Posted: 16.03.2008, 23:41
by selden
chris wrote:Yes, that's correct. The core stars will be visible to an observer close to the core.

--Chris


It'd be really nice if they were observable from the Earth, i.e. if one could specify a much greater magnitude limit.

Posted: 17.03.2008, 05:54
by Spaceman
What 8O ? It?€™s now possible to put stars farther than 16.000 light years 8O ? Great :D :D !!
I open the link with the patch. What next? Downloading with the Notebook as a .data? :?

Posted: 17.03.2008, 11:16
by selden
At the moment you have to compile Celestia from source code to be able to use this feature.
I suspect it won't be available in packaged format until v1.6.0. (It looks like v1.5.1 will be strictly limited-impact bug fixes.)

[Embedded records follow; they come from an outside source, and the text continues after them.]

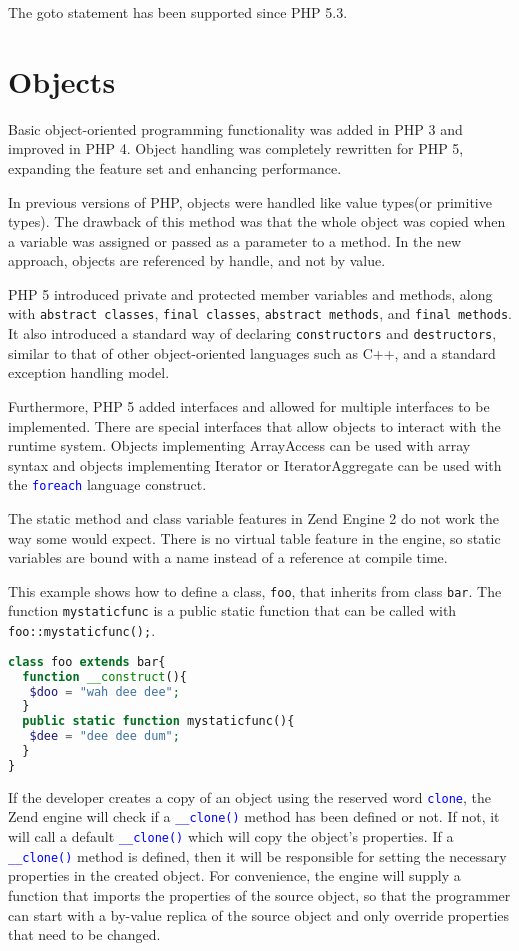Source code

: The goto statement has been supported since PHP 5.3.


\chapter{Objects}


Basic object-oriented programming functionality was added in PHP 3 and improved in PHP 4. Object handling was completely rewritten for PHP 5, expanding the feature set and enhancing performance. 

In previous versions of PHP, objects were handled like value types(or primitive types). The drawback of this method was that the whole object was copied when a variable was assigned or passed as a parameter to a method. In the new approach, objects are referenced by handle, and not by value. 

PHP 5 introduced private and protected member variables and methods, along with \texttt{abstract classes}, \texttt{final classes}, \texttt{abstract methods}, and \texttt{final methods}. It also introduced a standard way of declaring \texttt{constructors} and \texttt{destructors}, similar to that of other object-oriented languages such as C++, and a standard exception handling model. 

Furthermore, PHP 5 added interfaces and allowed for multiple interfaces to be implemented. There are special interfaces that allow objects to interact with the runtime system. Objects implementing ArrayAccess can be used with array syntax and objects implementing Iterator or IteratorAggregate can be used with the \textcolor{Blue}{\texttt{foreach}} language construct. 

The static method and class variable features in Zend Engine 2 do not work the way some would expect. There is no virtual table feature in the engine, so static variables are bound with a name instead of a reference at compile time.


This example shows how to define a class, \texttt{foo}, that inherits from class \texttt{bar}. The function \texttt{mystaticfunc} is a public static function that can be called with \texttt{foo::mystaticfunc();}.


\begin{lstlisting}[language=PHP]
class foo extends bar{
  function __construct(){
   $doo = "wah dee dee";
  }
  public static function mystaticfunc(){
   $dee = "dee dee dum";
  }
}
\end{lstlisting}


If the developer creates a copy of an object using the reserved word \textcolor{Blue}{\texttt{clone}}, the Zend engine will check if a \textcolor{Blue}{\texttt{\_\_clone()}} method has been defined or not. If not, it will call a default \textcolor{Blue}{\texttt{\_\_clone()}} which will copy the object's properties. If a \textcolor{Blue}{\texttt{\_\_clone()}} method is defined, then it will be responsible for setting the necessary properties in the created object. For convenience, the engine will supply a function that imports the properties of the source object, so that the programmer can start with a by-value replica of the source object and only override properties that need to be changed.

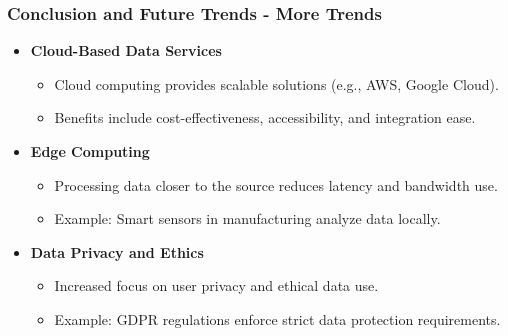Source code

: \documentclass[aspectratio=169]{beamer}
\begin{document}
\begin{frame}[fragile]
    \frametitle{Conclusion and Future Trends - More Trends}
    \begin{itemize}
        \item \textbf{Cloud-Based Data Services}
            \begin{itemize}
                \item Cloud computing provides scalable solutions (e.g., AWS, Google Cloud).
                \item Benefits include cost-effectiveness, accessibility, and integration ease.
            \end{itemize}
        
        \item \textbf{Edge Computing}
            \begin{itemize}
                \item Processing data closer to the source reduces latency and bandwidth use.
                \item Example: Smart sensors in manufacturing analyze data locally.
            \end{itemize}

        \item \textbf{Data Privacy and Ethics}
            \begin{itemize}
                \item Increased focus on user privacy and ethical data use.
                \item Example: GDPR regulations enforce strict data protection requirements.
            \end{itemize}
    \end{itemize}
\end{frame}
\end{document}
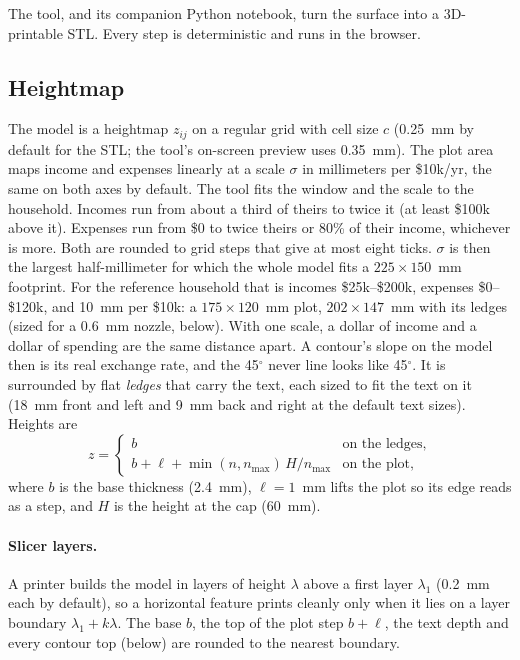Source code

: \documentclass[11pt,letterpaper]{article}
\begin{document}
The tool, and its companion Python notebook, turn the surface into a 3D-printable STL. Every step is deterministic and runs in the browser.

\subsection{Heightmap}

The model is a heightmap $z_{ij}$ on a regular grid with cell size $c$ (0.25~mm by default for the STL; the tool's on-screen preview uses 0.35~mm). The plot area maps income and expenses linearly at a scale $\sigma$ in millimeters per \$10k/yr, the same on both axes by default. The tool fits the window and the scale to the household. Incomes run from about a third of theirs to twice it (at least \$100k above it). Expenses run from \$0 to twice theirs or 80\% of their income, whichever is more. Both are rounded to grid steps that give at most eight ticks. $\sigma$ is then the largest half-millimeter for which the whole model fits a $225 \times 150$~mm footprint. For the reference household that is incomes \$25k--\$200k, expenses \$0--\$120k, and 10~mm per \$10k: a $175 \times 120$~mm plot, $202 \times 147$~mm with its ledges (sized for a 0.6~mm nozzle, below). With one scale, a dollar of income and a dollar of spending are the same distance apart. A contour's slope on the model then is its real exchange rate, and the 45$^\circ$ never line looks like 45$^\circ$. It is surrounded by flat \emph{ledges} that carry the text, each sized to fit the text on it (18~mm front and left and 9~mm back and right at the default text sizes). Heights are
\begin{equation}
z = \begin{cases}
b & \text{on the ledges}, \\
b + \ell + \min(n, n_{\max})\,H/n_{\max} & \text{on the plot},
\end{cases}
\end{equation}
where $b$ is the base thickness (2.4~mm), $\ell = 1$~mm lifts the plot so its edge reads as a step, and $H$ is the height at the cap (60~mm).

\paragraph{Slicer layers.} A printer builds the model in layers of height $\lambda$ above a first layer $\lambda_1$ (0.2~mm each by default), so a horizontal feature prints cleanly only when it lies on a layer boundary $\lambda_1 + k\lambda$. The base $b$, the top of the plot step $b + \ell$, the text depth and every contour top (below) are rounded to the nearest boundary.
\end{document}
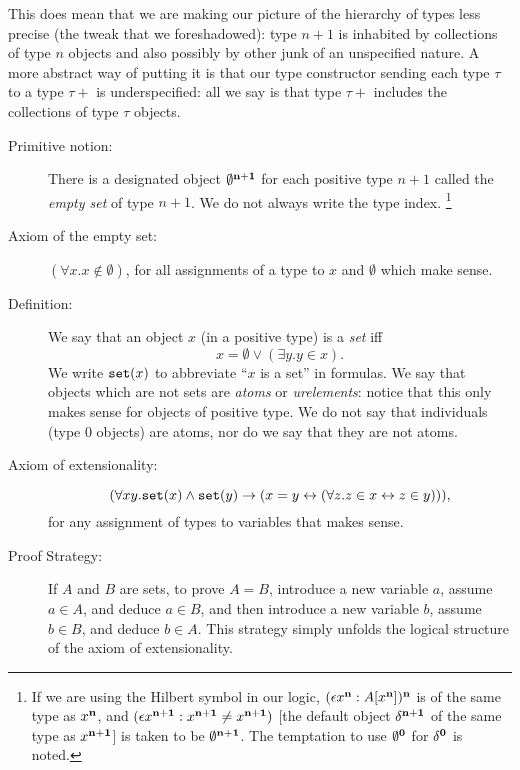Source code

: \documentclass[12pt]{book}
\begin{document}
This does mean that we are making our picture of the hierarchy of
types less precise (the tweak that we foreshadowed): type $n+1$ is inhabited by collections of type $n$
objects and also possibly by other junk of an unspecified nature.  A more abstract way of putting it is that our type constructor sending each type $\tau$ to a type $\tau+$ is underspecified:  all we say is that type $\tau+$ includes the collections of type $\tau$ objects.

\begin{description}

\item[Primitive notion:] There is a designated object $\emptyset^{\bf
n+1}$ for each positive type $n+1$ called the {\em empty set\/} of
type $n+1$.  We do not always write the type index.  \footnote{ If we are using the Hilbert symbol in our logic, $(\epsilon x^{\bf n}:A[x^{\bf n}])^{\bf n}$ is of the same type as $x^{\bf n}$, and $(\epsilon x^{\bf n+1}:x^{\bf n+1} \neq x^{\bf n+1})$ [the default object $\delta^{\bf n+1}$ of the same type as $x^{\bf n+1}$] is taken to be $\emptyset^{\bf n+1}$.  The temptation to use $\emptyset^{\bf 0}$ for $\delta^{\bf 0}$ is noted.}

\item[Axiom of the empty set:] $(\forall x.x\not\in \emptyset)$, for
all assignments of a type to $x$ and $\emptyset$ which make sense.

\item[Definition:] We say that an object $x$ (in a positive type) is a
{\em set\/} iff $$x = \emptyset \vee (\exists y.y \in x).$$  We write
${\tt set}(x)$ to abbreviate ``$x$ is a set'' in formulas.  We say
that objects which are not sets are {\em atoms} or {\em urelements\/}:  notice that this only makes sense for objects of positive type.  We do not say that individuals (type 0 objects) are atoms, nor do we say that they are not atoms.

\item[Axiom of extensionality:] $$(\forall xy.{\tt set}(x) \wedge {\tt
set}(y) \rightarrow (x=y\leftrightarrow (\forall z.z\in x
\leftrightarrow z\in y))),$$ for any assignment of types to variables that makes sense.

\item[Proof Strategy:] If $A$ and $B$ are sets, to prove $A=B$,
introduce a new variable $a$, assume $a \in A$, and deduce $a \in B$,
and then introduce a new variable $b$, assume $b \in B$, and deduce $b
\in A$.  This strategy simply unfolds the logical structure of the
axiom of extensionality.

\end{description}
\end{document}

Maybe someone can be persuaded to make Celestia development binaries available on a regular basis?

Posted: 17.03.2008, 13:00
by cartrite
selden wrote:
Maybe someone can be persuaded to make Celestia development binaries available on a regular basis?

Will an executable do? I can keep an ongoing updated executable that can replace the original from 1.5.0. If and when my website is accessible that is. It seems to be going down a lot again.
cartrite

Posted: 17.03.2008, 15:32
by BobHegwood
cartrite wrote:
Will an executable do? I can keep an ongoing updated executable that can replace the original from 1.5.0. If and when my website is accessible that is. It seems to be going down a lot again.
cartrite


That would be a GREAT idea for those of us too lazy (or dumb) to
compile the things. Would be much appreciated here my friend.

Thanks, Bob

Posted: 18.03.2008, 14:26
by Hungry4info
BobHegwood wrote:That would be a GREAT idea for those of us too lazy (or dumb) to compile the things.
I fall into the "Too Dumb" category. I know nothing about compiling Celestia. But if anyone is willing to write out how, I'll certainly give it a try.